YOUR TASK: Repeat the lines below exactly as written, please, from the line with "With mined data, when" to the line with "can also exploit", both lines included, and no others.

Recorded data:

******

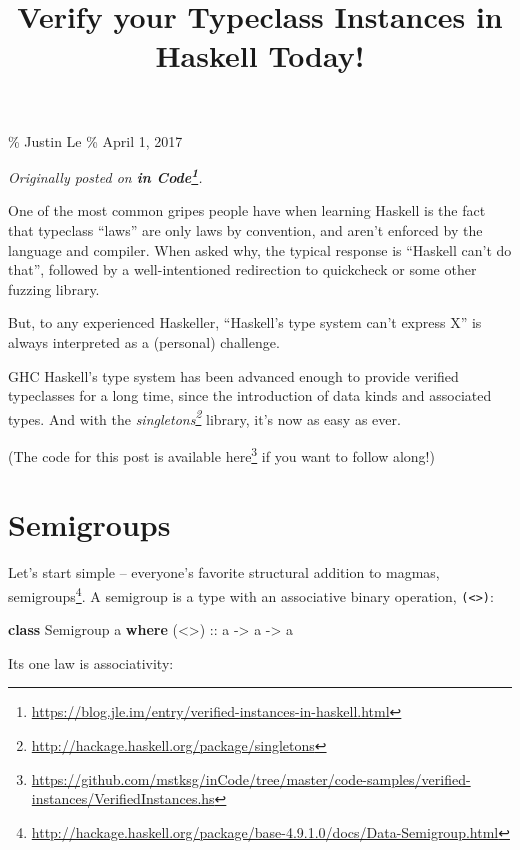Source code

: \documentclass[]{article}
\title{Verify your Typeclass Instances in Haskell Today!}
\newenvironment{Shaded}{}{}
\newcommand{\DataTypeTok}[1]{\textcolor[rgb]{0.56,0.13,0.00}{#1}}
\newcommand{\KeywordTok}[1]{\textcolor[rgb]{0.00,0.44,0.13}{\textbf{#1}}}
\newcommand{\NormalTok}[1]{#1}
\newcommand{\OtherTok}[1]{\textcolor[rgb]{0.00,0.44,0.13}{#1}}
\renewcommand{\href}[2]{#2\footnote{\url{#1}}}
\begin{document}
\maketitle

\% Justin Le \% April 1, 2017

\emph{Originally posted on
\textbf{\href{https://blog.jle.im/entry/verified-instances-in-haskell.html}{in
Code}}.}

One of the most common gripes people have when learning Haskell is the fact that
typeclass ``laws'' are only laws by convention, and aren't enforced by the
language and compiler. When asked why, the typical response is ``Haskell can't
do that'', followed by a well-intentioned redirection to quickcheck or some
other fuzzing library.

But, to any experienced Haskeller, ``Haskell's type system can't express X'' is
always interpreted as a (personal) challenge.

GHC Haskell's type system has been advanced enough to provide verified
typeclasses for a long time, since the introduction of data kinds and associated
types. And with the
\emph{\href{http://hackage.haskell.org/package/singletons}{singletons}} library,
it's now as easy as ever.

(The code for this post is available
\href{https://github.com/mstksg/inCode/tree/master/code-samples/verified-instances/VerifiedInstances.hs}{here}
if you want to follow along!)

\section{Semigroups}\label{semigroups}

Let's start simple -- everyone's favorite structural addition to magmas,
\href{http://hackage.haskell.org/package/base-4.9.1.0/docs/Data-Semigroup.html}{semigroups}.
A semigroup is a type with an associative binary operation,
\texttt{(\textless{}\textgreater{})}:

\begin{Shaded}
\begin{Highlighting}[]
\KeywordTok{class} \DataTypeTok{Semigroup}\NormalTok{ a }\KeywordTok{where}
\OtherTok{    (\textless{}\textgreater{}) ::}\NormalTok{ a }\OtherTok{{-}\textgreater{}}\NormalTok{ a }\OtherTok{{-}\textgreater{}}\NormalTok{ a}
\end{Highlighting}
\end{Shaded}

Its one law is associativity:
\end{document}
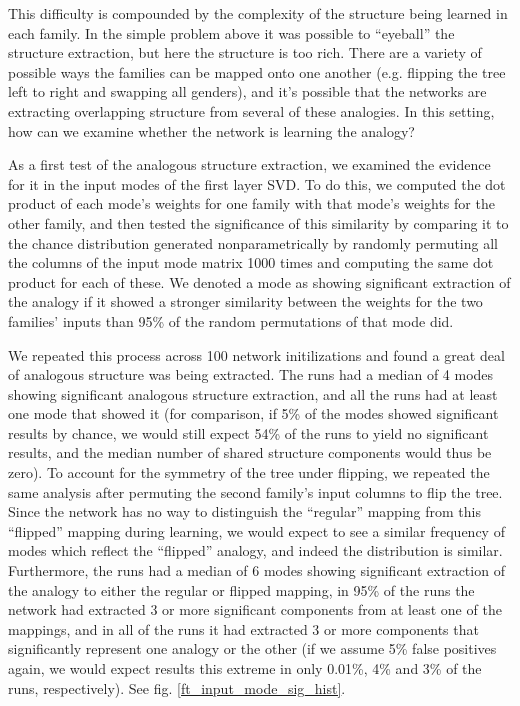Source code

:\documentclass[10pt,letterpaper]{article}
\begin{document}
This difficulty is compounded by the complexity of the structure being learned in each family. In the simple problem above it was possible to ``eyeball'' the structure extraction, but here the structure is too rich. There are a variety of possible ways the families can be mapped onto one another (e.g. flipping the tree left to right and swapping all genders), and it's possible that the networks are extracting overlapping structure from several of these analogies. In this setting, how can we examine whether the network is learning the analogy? \par
As a first test of the analogous structure extraction, we examined the evidence for it in the input modes of the first layer SVD. To do this, we computed the dot product of each mode's weights for one family with that mode's weights for the other family, and then tested the significance of this similarity by comparing it to the chance distribution generated nonparametrically by randomly permuting all the columns of the input mode matrix 1000 times and computing the same dot product for each of these. We denoted a mode as showing significant extraction of the analogy if it showed a stronger similarity between the weights for the two families' inputs than 95\% of the random permutations of that mode did. \par
We repeated this process across 100 network initilizations and found a great deal of analogous structure was being extracted. The runs had a median of 4 modes showing significant analogous structure extraction, and all the runs had at least one mode that showed it (for comparison, if 5\% of the modes showed significant results by chance, we would still expect 54\% of the runs to yield no significant results, and the median number of shared structure components would thus be zero). To account for the symmetry of the tree under flipping, we repeated the same analysis after permuting the second family's input columns to flip the tree. Since the network has no way to distinguish the ``regular'' mapping from this ``flipped'' mapping during learning, we would expect to see a similar frequency of modes which reflect the ``flipped'' analogy, and indeed the distribution is similar. Furthermore, the runs had a median of 6 modes showing significant extraction of the analogy to either the regular or flipped mapping, in 95\% of the runs the network had extracted 3 or more significant components from at least one of the mappings, and in all of the runs it had extracted 3 or more components that significantly represent one analogy or the other (if we assume 5\% false positives again, we would expect results this extreme in only 0.01\%, 4\% and 3\% of the runs, respectively). See fig. \ref{ft_input_mode_sig_hist}. \par
\end{document}
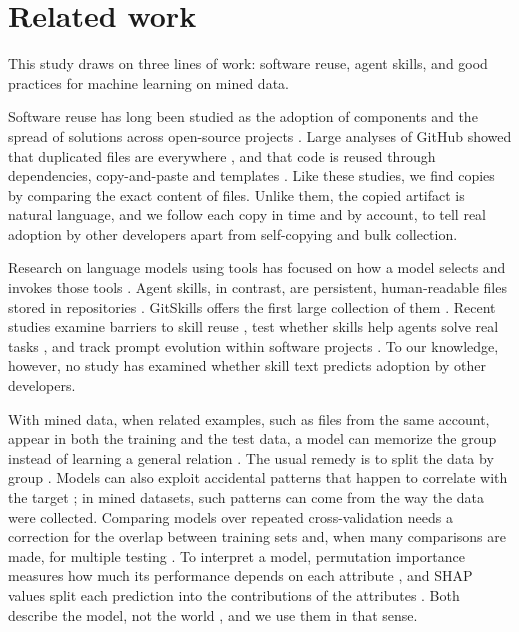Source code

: \section{Related work}\label{related-work}

This study draws on three lines of work: software reuse, agent skills,
and good practices for machine learning on mined data.

Software reuse has long been studied as the adoption of components and
the spread of solutions across open-source projects
\cite{mockus2002two,haefliger2008code}. Large analyses of GitHub showed
that duplicated files are everywhere \cite{lopes2017dejavu}, and that
code is reused through dependencies, copy-and-paste and templates
\cite{heinemann2011extents}. Like these studies, we find copies by
comparing the exact content of files. Unlike them, the copied artifact
is natural language, and we follow each copy in time and by account, to
tell real adoption by other developers apart from self-copying and bulk
collection.

Research on language models using tools has focused on how a model
selects and invokes those tools
\cite{schick2023toolformer,shen2023hugginggpt,yao2023react,qin2023toolllm}.
Agent skills, in contrast, are persistent, human-readable files stored
in repositories \cite{agentskills_spec}. GitSkills offers the first
large collection of them \cite{gitskills2027}. Recent studies examine
barriers to skill reuse \cite{zhang2026keepskillsreuse}, test whether
skills help agents solve real tasks \cite{han2026sweskillsbench}, and
track prompt evolution within software projects
\cite{tafreshipour2025prompting}. To our knowledge, however, no study
has examined whether skill text predicts adoption by other developers.

With mined data, when related examples, such as files from the same
account, appear in both the training and the test data, a model can
memorize the group instead of learning a general relation
\cite{kaufman2012leakage}. The usual remedy is to split the data by
group \cite{saeb2017need,roberts2017cross}. Models can also exploit
accidental patterns that happen to correlate with the target
\cite{geirhos2020shortcut,lapuschkin2019unmasking}; in mined datasets,
such patterns can come from the way the data were collected. Comparing
models over repeated cross-validation needs a correction for the overlap
between training sets \cite{nadeau2003inference} and, when many
comparisons are made, for multiple testing \cite{holm1979simple}. To
interpret a model, permutation importance measures how much its
performance depends on each attribute
\cite{breiman2001statistical,molnar2020interpretable}, and SHAP values
split each prediction into the contributions of the attributes
\cite{lundberg2017unified,lundberg2020local}. Both describe the model,
not the world \cite{shmueli2010explain}, and we use them in that sense.
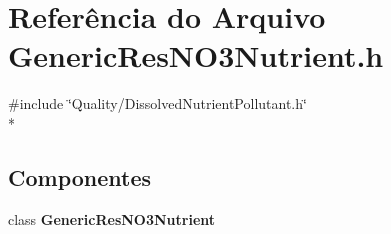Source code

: \section{Referência do Arquivo Generic\+Res\+N\+O3\+Nutrient.\+h}
\label{_generic_res_n_o3_nutrient_8h}
{\ttfamily \#include \char`\"{}Quality/\+Dissolved\+Nutrient\+Pollutant.\+h\char`\"{}}\\*
\subsection*{Componentes}
\begin{DoxyCompactItemize}
\item 
class {\bf Generic\+Res\+N\+O3\+Nutrient}
\end{DoxyCompactItemize}
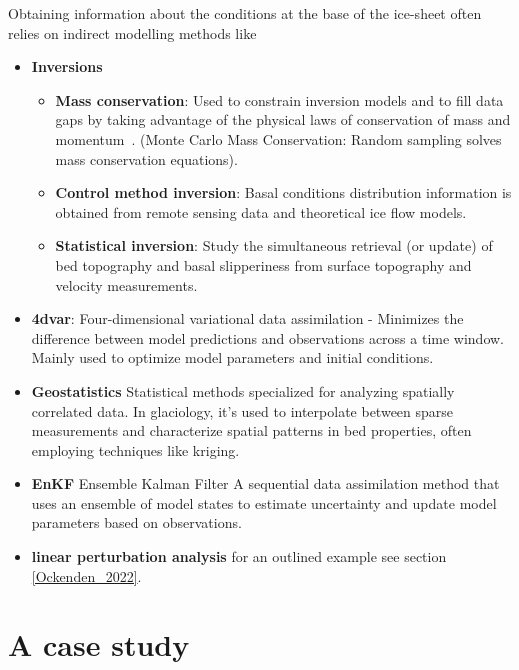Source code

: Obtaining information about the conditions at the base of the ice-sheet often relies on indirect modelling methods like
\begin{itemize}

    \item\textbf{Inversions}
        \begin{itemize}
            \item\textbf{Mass conservation}: Used to constrain inversion models and to fill data gaps by taking advantage of the physical laws of conservation of mass and momentum~\cite{Morlighem_2017, Morlighem_2020}. (Monte Carlo Mass Conservation: Random sampling solves mass conservation equations\cite{Brinkerhoff_2016}).
            \item\textbf{Control method inversion}: Basal conditions distribution information is obtained from remote sensing data and theoretical ice flow models\cite{deRydt_2013}.
            \item\textbf{Statistical inversion}: Study the simultaneous retrieval (or update) of bed topography and basal slipperiness from surface topography and velocity measurements\cite{deRydt_2013}.
        \end{itemize}

    \item\textbf{4dvar}: Four-dimensional variational data assimilation - Minimizes the difference between model predictions and observations across a time window. Mainly used to optimize model parameters and initial conditions\cite{Morlighem_Goldberg_2024}.

    \item\textbf{Geostatistics} Statistical methods specialized for analyzing spatially correlated data. In glaciology, it's used to interpolate between sparse measurements and characterize spatial patterns in bed properties, often employing techniques like kriging\cite{Mackie_2020}.

    \item\textbf{EnKF} Ensemble Kalman Filter A sequential data assimilation method that uses an ensemble of model states to estimate uncertainty and update model parameters based on observations\cite{Morlighem_Goldberg_2024}.

    \item\textbf{linear perturbation analysis} for an outlined example see section \ref{Ockenden_2022}.
\end{itemize} 

\section{A case study}\label{Castleman_2022}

******

RESPONSE TO THIS TASK:
With mined data, when related examples, such as files from the same
account, appear in both the training and the test data, a model can
memorize the group instead of learning a general relation
\cite{kaufman2012leakage}. The usual remedy is to split the data by
group \cite{saeb2017need,roberts2017cross}. Models can also exploit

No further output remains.